151	The remaining two hooks,
152	\link fs_vnode_ops::read_dir read_dir() \endlink and
153	\link fs_volume_ops::read_query read_query() \endlink,
154	both return entries in a <tt>struct dirent</tt> structure, which also
155	contains the ID of the node the entry refers to.
156
157
158	\section mandatory_hooks Mandatory Hooks
159
160	Which hooks a FS module should provide mainly depends on what functionality
161	it features. E.g. a FS without support for attribute, indices, and/or
162	queries can omit the respective hooks (i.e. set them to \c NULL in the
163	module, \c fs_volume_ops, and \c fs_vnode_ops structure). Some hooks are
164	mandatory, though. A minimal read-only FS module must implement:
165
166	- \link file_system_module_info::mount mount() \endlink and
167	  \link fs_volume_ops::unmount unmount() \endlink:
168	  Mounting and unmounting a volume is required for pretty obvious reasons.
169
170	- \link fs_vnode_ops::lookup lookup() \endlink:
171	  The VFS uses this hook to resolve path names. It is probably one of the
172	  most frequently invoked hooks.
173
174	- \link fs_volume_ops::get_vnode get_vnode() \endlink and
175	  \link fs_vnode_ops::put_vnode put_vnode() \endlink:
176	  Create respectively destroy the FS's private node handle when
177	  the VFS creates/deletes the vnode for a particular node.
178
179	- \link fs_vnode_ops::read_stat read_stat() \endlink:
180	  Return a <tt>struct stat</tt> info for the given node, consisting of the
181	  type and size of the node, its owner and access permissions, as well as
182	  certain access times.
183
184	- \link fs_vnode_ops::open open() \endlink,
185	  \link fs_vnode_ops::close close() \endlink, and
186	  \link fs_vnode_ops::free_cookie free_cookie() \endlink:
187	  Open and close a node as explained in \ref concepts.
188
189	- \link fs_vnode_ops::read read() \endlink:
190	  Read data from an opened node (file). Even if the FS does not feature
191	  files, the hook has to be present anyway; it should return an error in
192	  this case.
193
194	- \link fs_vnode_ops::open_dir open_dir() \endlink,
195	  \link fs_vnode_ops::close_dir close_dir() \endlink, and
196	  \link fs_vnode_ops::free_dir_cookie free_dir_cookie() \endlink:
197	  Open and close a directory for entry iteration as explained in
198	  \ref concepts.
199
200	- \link fs_vnode_ops::read_dir read_dir() \endlink and
201	  \link fs_vnode_ops::rewind_dir rewind_dir() \endlink:
202	  Read the next entry/entries from a directory, respectively reset the
203	  iterator to the first entry, as explained in \ref concepts.
204
205	Although not strictly mandatory, a FS should additionally implement the
206	following hooks:
207
208	- \link fs_volume_ops::read_fs_info read_fs_info() \endlink:
209	  Return general information about the volume, e.g. total and free size, and
210	  what special features (attributes, MIME types, queries) the volume/FS
211	  supports.
212
213	- \link fs_vnode_ops::read_symlink read_symlink() \endlink:
214	  Read the value of a symbolic link. Needed only, if the FS and volume
215	  support symbolic links at all. If absent symbolic links stored on the
216	  volume won't be interpreted.
217
218	- \link fs_vnode_ops::access access() \endlink:
219	  Return whether the current user has the given access permissions for a
220	  node. If the hook is absent the user is considered to have all
221	  permissions.
222
223
224	\section permissions Checking Access Permission
225
226	While there is the \link fs_vnode_ops::access access() \endlink hook
227	that explicitly checks access permission for a node, it is not used by the
228	VFS to check access permissions for the other hooks. This has two reasons:
229	It could be cheaper for the FS to do that in the respective hook (at least
230	it's not more expensive), and the FS can make sure that there are no race
231	conditions between the check and the start of the operation for the hook.

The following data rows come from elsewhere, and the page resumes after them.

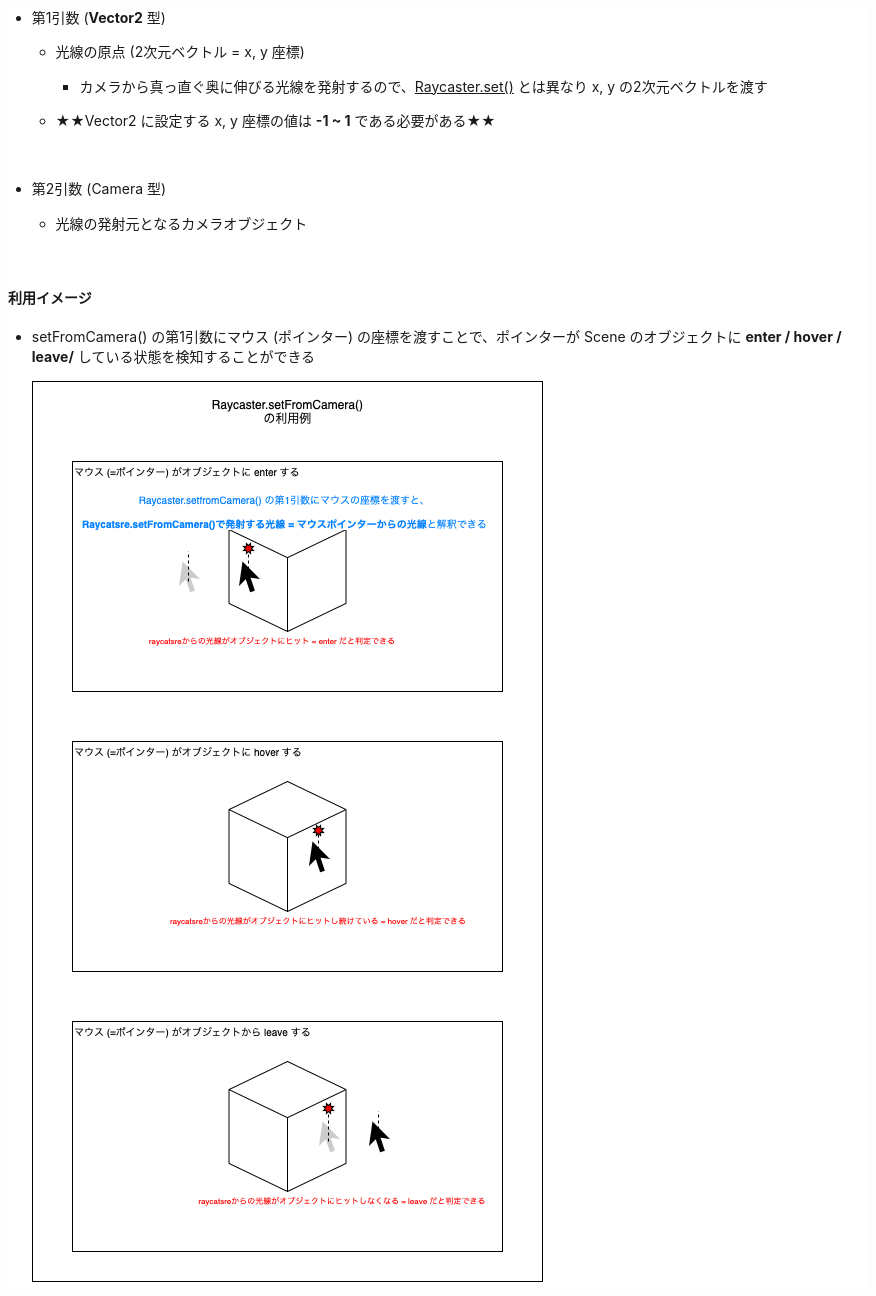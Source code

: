 - 第1引数 (**Vector2** 型)

    - 光線の原点 (2次元ベクトル = x, y 座標)

        - カメラから真っ直ぐ奥に伸びる光線を発射するので、[Raycaster.set()](#threejs-で-raycaster-の利用方法) とは異なり x, y の2次元ベクトルを渡す

    - ★★Vector2 に設定する x, y 座標の値は **-1 ~ 1** である必要がある★★

<br>

- 第2引数 (Camera 型)

    - 光線の発射元となるカメラオブジェクト

<br>

#### 利用イメージ

- setFromCamera() の第1引数にマウス (ポインター) の座標を渡すことで、ポインターが Scene のオブジェクトに **enter / hover / leave/** している状態を検知することができる

    <img src="./img/SetFromCamera_2.png" />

232	The downside is that in most hooks the FS has to check those permissions.
233	It is possible to simplify things a bit, though:
234
235	- For operations that require the file system object in question (node,
236	  directory, index, attribute, attribute directory, query) to be open, most
237	  of the checks can already be done in the respective <tt>open*()</tt> hook.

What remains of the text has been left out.